Employment consultations such as those used to effect changes to remuneration, redundancy or TUPE transfers may also take place remotely. Meetings may be held with employees by way of a teleconference or webcast with circulating letters, minutes of meetings and FAQs being provided electronically. However, it is important to ensure that the process and technology to be used is properly thought through and tested in advance, particularly given the sensitive nature of this activity.


E-signature platforms are starting to see wide-spread adoption across jurisdictions, although not every country accepts electronic signatures and some documents still need to be signed in wet ink. Take local counsel advice as to the enforceability of e-signatures as part of the planning process, particularly where completions may require the involvement of a notary or for a document to be apostilled.
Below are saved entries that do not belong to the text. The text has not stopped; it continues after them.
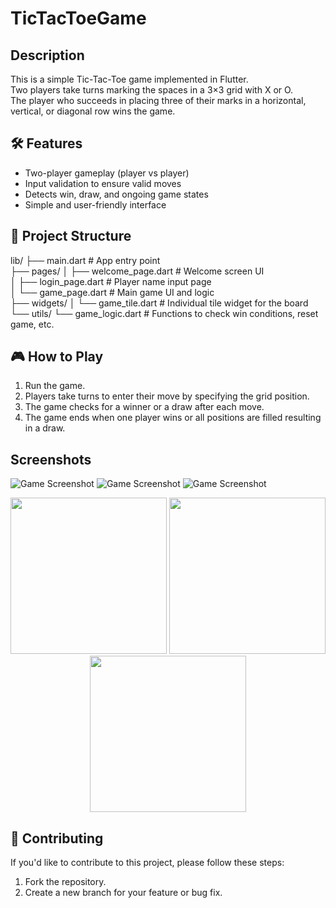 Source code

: # TicTacToeGame

## Description
This is a simple Tic-Tac-Toe game implemented in Flutter.  
Two players take turns marking the spaces in a 3×3 grid with X or O.  
The player who succeeds in placing three of their marks in a horizontal, vertical, or diagonal row wins the game.

## 🛠️ Features
- Two-player gameplay (player vs player)
- Input validation to ensure valid moves
- Detects win, draw, and ongoing game states
- Simple and user-friendly interface

## 📂 Project Structure

lib/
├── main.dart                 # App entry point  
├── pages/
│   ├── welcome_page.dart     # Welcome screen UI  
│   ├── login_page.dart       # Player name input page  
│   └── game_page.dart        # Main game UI and logic  
├── widgets/
│   └── game_tile.dart        # Individual tile widget for the board  
└── utils/
    └── game_logic.dart       # Functions to check win conditions, reset game, etc.

## 🎮 How to Play
1. Run the game.  
2. Players take turns to enter their move by specifying the grid position.  
3. The game checks for a winner or a draw after each move.  
4. The game ends when one player wins or all positions are filled resulting in a draw.

## Screenshots
![Game Screenshot](GamePage.png) <!-- Add your screenshot path -->
![Game Screenshot](PlayerLoginPage.png)  <!-- Add your screenshot path -->
![Game Screenshot](WelcomePage.png)  <!-- Add your screenshot path -->


<p align="center">
  <img src="GamePage.png" width="250"/>
  <img src="PlayerLoginPage.png" width="250"/>
  <img src="WelcomePage.png" width="250"/>
</p>

## 🤝 Contributing

If you'd like to contribute to this project, please follow these steps:

1.  Fork the repository.
2.  Create a new branch for your feature or bug fix.
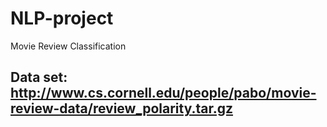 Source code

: # NLP-project
Movie Review Classification
## Data set: http://www.cs.cornell.edu/people/pabo/movie-review-data/review_polarity.tar.gz
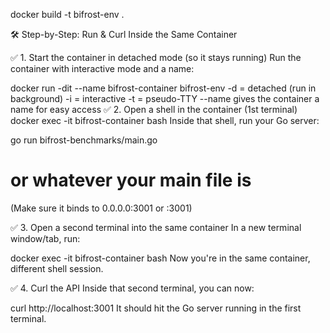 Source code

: docker build -t bifrost-env .

🛠️ Step-by-Step: Run & Curl Inside the Same Container

✅ 1. Start the container in detached mode (so it stays running)
Run the container with interactive mode and a name:

docker run -dit --name bifrost-container bifrost-env
-d = detached (run in background)
-i = interactive
-t = pseudo-TTY
--name gives the container a name for easy access
✅ 2. Open a shell in the container (1st terminal)
docker exec -it bifrost-container bash
Inside that shell, run your Go server:

go run bifrost-benchmarks/main.go
# or whatever your main file is
(Make sure it binds to 0.0.0.0:3001 or :3001)

✅ 3. Open a second terminal into the same container
In a new terminal window/tab, run:

docker exec -it bifrost-container bash
Now you're in the same container, different shell session.

✅ 4. Curl the API
Inside that second terminal, you can now:

curl http://localhost:3001
It should hit the Go server running in the first terminal.
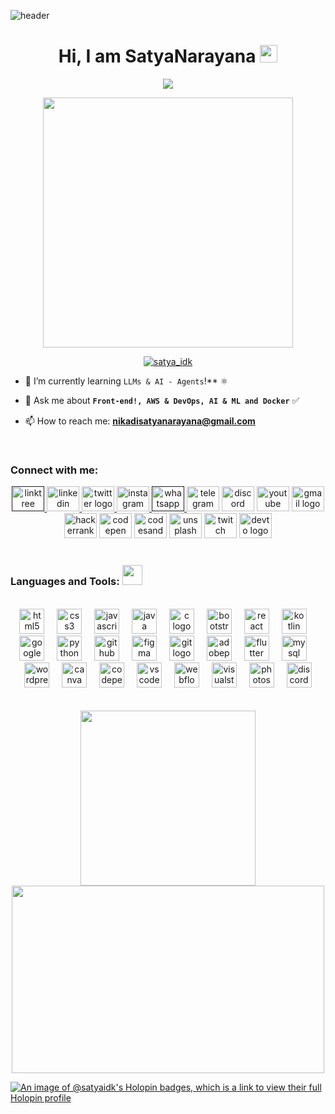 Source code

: 
![header](https://github.com/satyaidk/satyaidk/assets/98378624/91406b8e-290f-4e0b-b19b-4f03f4d0c169)

<h1 align="center">Hi, I am SatyaNarayana <img src="https://media.giphy.com/media/hvRJCLFzcasrR4ia7z/giphy.gif" width="28"></h1>
<!--h1 align="center">Hi , I'm Satya Narayana</h1-->
<!--h3 align="center">I'm a passionate Front-end developer 
12
</h3-->
<p align="center">
    <img src="https://readme-typing-svg.herokuapp.com?color=Ff00e6&width=380&height=45&lines=Always+Learning+New+Things;WEB3+Enthusiast;Open-Source+Contributor;Always+Learning+New+Things;WEB3+Enthusiast;Nice+To+Meet+You+...;Blockchain&center=true">
</p>

<!--p align="center">  
   Visitor count<br> 
   <img src="https://profile-counter.glitch.me/satyaidk/count.svg" /> 
 </p-->

<div align="center">
  <img height="400" src="https://i.imgflip.com/65efzo.gif"  />
</div>
<!--div align="center">
  <!--img height="300" src="https://media.giphy.com/media/WoFiFuqscSFXzuCHv4/giphy.gif?raw=true" />
</div-->

 <!--a href="https://app.daily.dev/0xsatyaidk"><img width="44%" align="right" src="https://api.daily.dev/devcards/12aba086b2ea45e79f2131fd25f2dd07.png?r=ddm" width="400" alt="Nikadi SatyaNarayana's Dev Card"/></a-->

<p align="center"> <a href="https://twitter.com/satya_idk" target="blank"><img src="https://img.shields.io/twitter/follow/satya_idk?logo=twitter&style=for-the-badge" alt="satya_idk" /></a> </p>

- 🌱 I’m currently learning `LLMs & AI - Agents`!** ⚛️

- 💬 Ask me about **`Front-end!, AWS & DevOps, AI & ML and Docker`** ✅

- 📫 How to reach me: **nikadisatyanarayana@gmail.com**


<br>

<h3 align="left">Connect with me:</h3>

<div align="center">
  <a href="">  
    <img src="https://raw.githubusercontent.com/maurodesouza/profile-readme-generator/master/src/assets/icons/social/linktree/default.svg" width="52" height="40" alt="linktree logo"  />
  </a>
  <a href="https://www.linkedin.com/in/nikadisatyanarayana">   
    <img src="https://raw.githubusercontent.com/maurodesouza/profile-readme-generator/master/src/assets/icons/social/linkedin/default.svg" width="52" height="40" alt="linkedin logo"  />
  </a> 
  <a href="https://twitter.com/@satya_idk">  
    <img src="https://raw.githubusercontent.com/maurodesouza/profile-readme-generator/master/src/assets/icons/social/twitter/default.svg" width="52" height="40" alt="twitter logo"  />
  </a>
  <a href="https://instagram.com/satya_idk?igshid=ntc4mtiwnjq2yq==">  
    <img src="https://raw.githubusercontent.com/maurodesouza/profile-readme-generator/master/src/assets/icons/social/instagram/default.svg" width="52" height="40" alt="instagram logo"  />
  </a>  
  <a href="">  
  <img src="https://raw.githubusercontent.com/maurodesouza/profile-readme-generator/master/src/assets/icons/social/whatsapp/default.svg" width="52" height="40" alt="whatsapp logo"  />
  </a>    
  <img src="https://raw.githubusercontent.com/maurodesouza/profile-readme-generator/master/src/assets/icons/social/telegram/default.svg" width="52" height="40" alt="telegram logo"  />
  <img src="https://raw.githubusercontent.com/maurodesouza/profile-readme-generator/master/src/assets/icons/social/discord/default.svg" width="52" height="40" alt="discord logo"  />
  <img src="https://raw.githubusercontent.com/maurodesouza/profile-readme-generator/master/src/assets/icons/social/youtube/default.svg" width="52" height="40" alt="youtube logo"  />
  <img src="https://raw.githubusercontent.com/maurodesouza/profile-readme-generator/master/src/assets/icons/social/gmail/default.svg" width="52" height="40" alt="gmail logo"  />
  <img src="https://raw.githubusercontent.com/maurodesouza/profile-readme-generator/master/src/assets/icons/social/hackerrank/default.svg" width="52" height="40" alt="hackerrank logo"  />
  <img src="https://raw.githubusercontent.com/maurodesouza/profile-readme-generator/master/src/assets/icons/social/codepen/default.svg" width="52" height="40" alt="codepen logo"  />
  <img src="https://raw.githubusercontent.com/maurodesouza/profile-readme-generator/master/src/assets/icons/social/codesandbox/default.svg" width="52" height="40" alt="codesandbox logo"  />
  <img src="https://raw.githubusercontent.com/maurodesouza/profile-readme-generator/master/src/assets/icons/social/unsplash/default.svg" width="52" height="40" alt="unsplash logo"  />
  <img src="https://raw.githubusercontent.com/maurodesouza/profile-readme-generator/master/src/assets/icons/social/twitch/default.svg" width="52" height="40" alt="twitch logo"  />
  <img src="https://raw.githubusercontent.com/maurodesouza/profile-readme-generator/master/src/assets/icons/social/devto/default.svg" width="52" height="40" alt="devto logo"  />
</div>

<br>
<h3 align="left">Languages and Tools: <img src = "https://raw.githubusercontent.com/rahulbanerjee26/githubProfileReadmeGenerator/main/gifs/code.gif" width = 32px height=32px> </h3>


<!--div align="center">
<img  alt="Coding" width="45%" align="left" src="https://raw.githubusercontent.com/devSouvik/devSouvik/master/gif3.gif" style="mix-blend-mode: color-burn;"/>
</div-->
 <br>

<div align="center">
  <img src="https://cdn.jsdelivr.net/gh/devicons/devicon/icons/html5/html5-original.svg" height="40" alt="html5 logo"  />
  <img width="12" />
  <img src="https://cdn.jsdelivr.net/gh/devicons/devicon/icons/css3/css3-original.svg" height="40" alt="css3 logo"  />
  <img width="12" />
  <img src="https://cdn.jsdelivr.net/gh/devicons/devicon/icons/javascript/javascript-original.svg" height="40" alt="javascript logo"  />
  <img width="12" />
  <img src="https://cdn.jsdelivr.net/gh/devicons/devicon/icons/java/java-original.svg" height="40" alt="java logo"  />
  <img width="12" />
  <img src="https://cdn.jsdelivr.net/gh/devicons/devicon/icons/c/c-original.svg" height="40" alt="c logo"  />
  <img width="12" />
  <img src="https://cdn.jsdelivr.net/gh/devicons/devicon/icons/bootstrap/bootstrap-original.svg" height="40" alt="bootstrap logo"  />
  <img width="12" />
  <img src="https://cdn.jsdelivr.net/gh/devicons/devicon/icons/react/react-original.svg" height="40" alt="react logo"  />
  <img width="12" />
  <img src="https://cdn.jsdelivr.net/gh/devicons/devicon/icons/kotlin/kotlin-original.svg" height="40" alt="kotlin logo"  />
  <img width="12" />
  <img src="https://cdn.jsdelivr.net/gh/devicons/devicon/icons/googlecloud/googlecloud-original.svg" height="40" alt="googlecloud logo"  />
  <img width="12" />
  <img src="https://cdn.jsdelivr.net/gh/devicons/devicon/icons/python/python-original.svg" height="40" alt="python logo"  />
  <img width="12" />
  <img src="https://skillicons.dev/icons?i=github" height="40" alt="github logo"  />
  <img width="12" />
  <img src="https://skillicons.dev/icons?i=figma" height="40" alt="figma logo"  />
  <img width="12" />
  <img src="https://skillicons.dev/icons?i=git" height="40" alt="git logo"  />
  <img width="12" />
  <img src="https://skillicons.dev/icons?i=pr" height="40" alt="adobepremierepro logo"  />
  <img width="12" />
  <img src="https://cdn.jsdelivr.net/gh/devicons/devicon/icons/flutter/flutter-original.svg" height="40" alt="flutter logo"  />
  <img width="12" />
  <img src="https://cdn.jsdelivr.net/gh/devicons/devicon/icons/mysql/mysql-original.svg" height="40" alt="mysql logo"  />
  <img width="12" />
  <img src="https://skillicons.dev/icons?i=wordpress" height="40" alt="wordpress logo"  />
  <img width="12" />
  <img src="https://img.shields.io/badge/Canva-00C4CC?logo=canva&logoColor=black&style=for-the-badge" height="40" alt="canva logo"  />
  <img width="12" />
  <img src="https://img.shields.io/badge/CodePen-000000?logo=codepen&logoColor=white&style=for-the-badge" height="40" alt="codepen logo"  />
  <img width="12" />
  <img src="https://img.shields.io/badge/Visual Studio Code-007ACC?logo=visualstudiocode&logoColor=white&style=for-the-badge" height="40" alt="vscode logo"  />
  <img width="12" />
  <img src="https://img.shields.io/badge/Webflow-4353FF?logo=webflow&logoColor=white&style=for-the-badge" height="40" alt="webflow logo"  />
  <img width="12" />
  <img src="https://cdn.jsdelivr.net/gh/devicons/devicon/icons/visualstudio/visualstudio-plain.svg" height="40" alt="visualstudio logo"  />
  <img width="12" />
  <img src="https://img.shields.io/badge/Adobe Photoshop-31A8FF?logo=adobephotoshop&logoColor=black&style=for-the-badge" height="40" alt="photoshop logo"  />
  <img width="12" />
  <img src="https://img.shields.io/badge/Discord-5865F2?logo=discord&logoColor=white&style=for-the-badge" height="40" alt="discord logo"  />
</div>
<br>


<!--div align="center">
  <img width="470" src="https://media.giphy.com/media/R2BtyXJgd2nh6/giphy.gif"  />
</div-->

<!--div align="center">
<img  src="https://github-readme-stats.vercel.app/api?username=satyaidk&show_icons=true&hide=contribs,prs&cache_seconds=86400&theme=neon" height="200" width="500" alt="streak" align="center" />
</div-->

<!--div align="center">
  <img src="https://streak-stats.demolab.com/?user=satyaidk&theme=burnt-neon" height="200" width="500" alt="streak graph"  />
</div-->
<br>

<!--div align="center">
  <img height="150" src="https://media.giphy.com/media/xFkgeu7dhfgqqxJqmj/giphy.gif"  />
</div-->

<!--div align="center">
  <img height="150" src="https://camo.githubusercontent.com/62da68eb62b1e5f175f7d1f0191dd89a653d7908feb22d37d4a0ab07365d6791/68747470733a2f2f6d656469612e67697068792e636f6d2f6d656469612f4d3967624264396e6244724f5475314d71782f67697068792e676966"  />
</div-->

<div align="center">
  <img height="280" src="https://media.giphy.com/media/MUlmRFnTQxwJ2/giphy.gif"  />
</div>
<!--div align="center" >
    <img src="" />
</div-->


<!--p align="center"><img align="center" src="https://github-readme-stats.vercel.app/api/top-langs/?username=satyaidk&layout=compact&theme=neon" height="280" width="750" alt="satyaidk" /></p-->

<div align="center">
<img src="https://readme-jokes.vercel.app/api?theme=default"  height="300" width="500" />
</div>

<!--a href=#><img src="contributions.svg"></a-->

[![An image of @satyaidk's Holopin badges, which is a link to view their full Holopin profile](https://holopin.me/satyaidk)](https://holopin.io/@satyaidk)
It is important to consider whether e-signatures can be used for all or part of the completion process as early as possible. Regarding the wider considerations of managing the completion process, involve all parties to the transaction, being aware all parties will need to agree on what is and is not acceptable.


Following completion, consider how you are going to collate and share the deal bible securely, whether through an electronic signature platform or a collaboration portal, such as Deal Master. Such platforms have the functionality to make these documents instantly available to all transaction parties (all transaction advisers, funders, the buyer, seller(s) etc.) irrespective of location.

The efficient circulation of signed transaction documents can help to ensure that the following are dealt with in a timely manner:

  • any post-completion filings which arise; and
  • any sensitive conditions subsequent; and
  • post-completion pricing mechanics (such as completion accounts).


The remote working practices required by Covid-19 have accelerated the adoption of technology across the legal landscape, and in respect of M&A, particularly due diligence and e-signatures. In what is traditionally a sector conservative to change, we can now expect technological step-change forward as we adapt to the new normal in the post-Covid world. The technological changes we are making now will no doubt help in-house counsel deliver M&A deals in a more efficient way in the future.